Elterngeld planen und berechnen
Optimierung des Elterngeldrechners für partnerschaftlichere und flexiblere Planung der Elterngeld-Zeit. 
Zeitraum
2022, 3 Monate
Rahmen
Dieses Projekt fand im Rahmen des dreimonatigen Fellowship-Programms Tech4Germany und in Zusammenarbeit mit dem Referat 211 aus dem Bundesministerium für Familie, Senioren, Frauen und Jugend statt.
Team 
Albina Kremer (UX Fellow)
Jenny Huang (Engineering Fellow)
Johanna Koetter (Product Fellow)

Vertreterinnen des Referats 211 aus dem BMFSFJ
Skills
User Research
Usability Testing
Prototyping
Workshop-Moderation
Pitch Präsentation
Intro
Hintergrund zum Projekt
Im Rahmen Fellowship-Programms Tech4Germany arbeitete ich drei Monate an einer prototypischen Lösung für den Elterngeldrechner des Bundesministeriums für Familie, Senioren, Frauen und Jugend (BMFSFJ). Mein großartiges Team setzte sich aus drei weiteren Fellows und vier Vertreterinnen des Ministeriums zusammen. 

Ziel war es, den bestehenden Elterngeldrechner neu zu denken und den Eltern ein Tool an die Hand zu geben, was selbsterklärend ist und sie in ihren individuellen Entscheidungsprozessen unterstützt. 
Auf dem Weg dahin gestalteten wir gemeinsam einen agilen und nutzerzentrierten Prozess. Teile unseres prototypischen Ergebnisses wurden bereits im aktuellen Elterngeldrechner implementiert.
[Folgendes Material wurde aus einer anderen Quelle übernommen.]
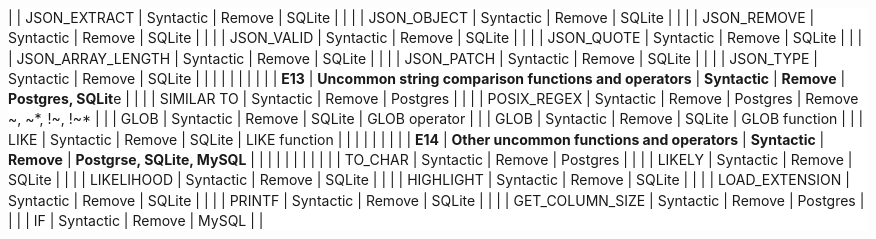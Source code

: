 |         | JSON_EXTRACT                                            | Syntactic               | Remove                  | SQLite                      |                                                                            |
|         | JSON_OBJECT                                             | Syntactic               | Remove                  | SQLite                      |                                                                            |
|         | JSON_REMOVE                                             | Syntactic               | Remove                  | SQLite                      |                                                                            |
|         | JSON_VALID                                              | Syntactic               | Remove                  | SQLite                      |                                                                            |
|         | JSON_QUOTE                                              | Syntactic               | Remove                  | SQLite                      |                                                                            |
|         | JSON_ARRAY_LENGTH                                       | Syntactic               | Remove                  | SQLite                      |                                                                            |
|         | JSON_PATCH                                              | Syntactic               | Remove                  | SQLite                      |                                                                            |
|         | JSON_TYPE                                               | Syntactic               | Remove                  | SQLite                      |                                                                            |
|         |                                                         |                         |                         |                             |                                                                            |
| **E13** | **Uncommon string comparison functions and operators**  | **Syntactic**           | **Remove**              | **Postgres, SQLit**e        |                                                                            |
|         | SIMILAR TO                                              | Syntactic               | Remove                  | Postgres                    |                                                                            |
|         | POSIX_REGEX                                             | Syntactic               | Remove                  | Postgres                    | Remove ~, ~\*, !~, !~\*                                                    |
|         | GLOB                                                    | Syntactic               | Remove                  | SQLite                      | GLOB operator                                                              |
|         | GLOB                                                    | Syntactic               | Remove                  | SQLite                      | GLOB function                                                              |
|         | LIKE                                                    | Syntactic               | Remove                  | SQLite                      | LIKE function                                                              |
|         |                                                         |                         |                         |                             |                                                                            |
| **E14** | **Other uncommon functions and operators**              | **Syntactic**           | **Remove**              | **Postgrse, SQLite, MySQL** |                                                                            |
|         |                                                         |                         |                         |                             |                                                                            |
|         | TO_CHAR                                                 | Syntactic               | Remove                  | Postgres                    |                                                                            |
|         | LIKELY                                                  | Syntactic               | Remove                  | SQLite                      |                                                                            |
|         | LIKELIHOOD                                              | Syntactic               | Remove                  | SQLite                      |                                                                            |
|         | HIGHLIGHT                                               | Syntactic               | Remove                  | SQLite                      |                                                                            |
|         | LOAD_EXTENSION                                          | Syntactic               | Remove                  | SQLite                      |                                                                            |
|         | PRINTF                                                  | Syntactic               | Remove                  | SQLite                      |                                                                            |
|         | GET_COLUMN_SIZE                                         | Syntactic               | Remove                  | Postgres                    |                                                                            |
|         | IF                                                      | Syntactic               | Remove                  | MySQL                       |                                                                            |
Das Gesamt-Projekt wird aktuell weitergeführt.
Ausgangspunkt
Warum der Elterngeldrechner?
Die Gestaltung der Elterngeld-Bezugsmonate (im Folgenden "Elterngeldzeit") beeinflusst den Wiedereinstieg in den Beruf, die Rente und die Aufgabenteilung innerhalb der Familie. Laut Statistik werden die Möglichkeiten des Elterngeldes nicht ausgeschöpft und es werden bevorzugt traditionelle Modelle gewählt, bei denen vorwiegend die Mutter Elterngeld bezieht und das Kind betreut. 


Mit folgenden Fragen starteten wir in das Projekt: 

❓Warum wird das Elterngeld nicht voll ausgeschöpft? Wird diese Entscheidung bewusst getroffen?

❓Was muss ein neuer Elterngeldrechner können, damit Nutzer:innen entsprechend ihrer individuellen Ausgangssituationen eine informierte Entscheidung treffen können?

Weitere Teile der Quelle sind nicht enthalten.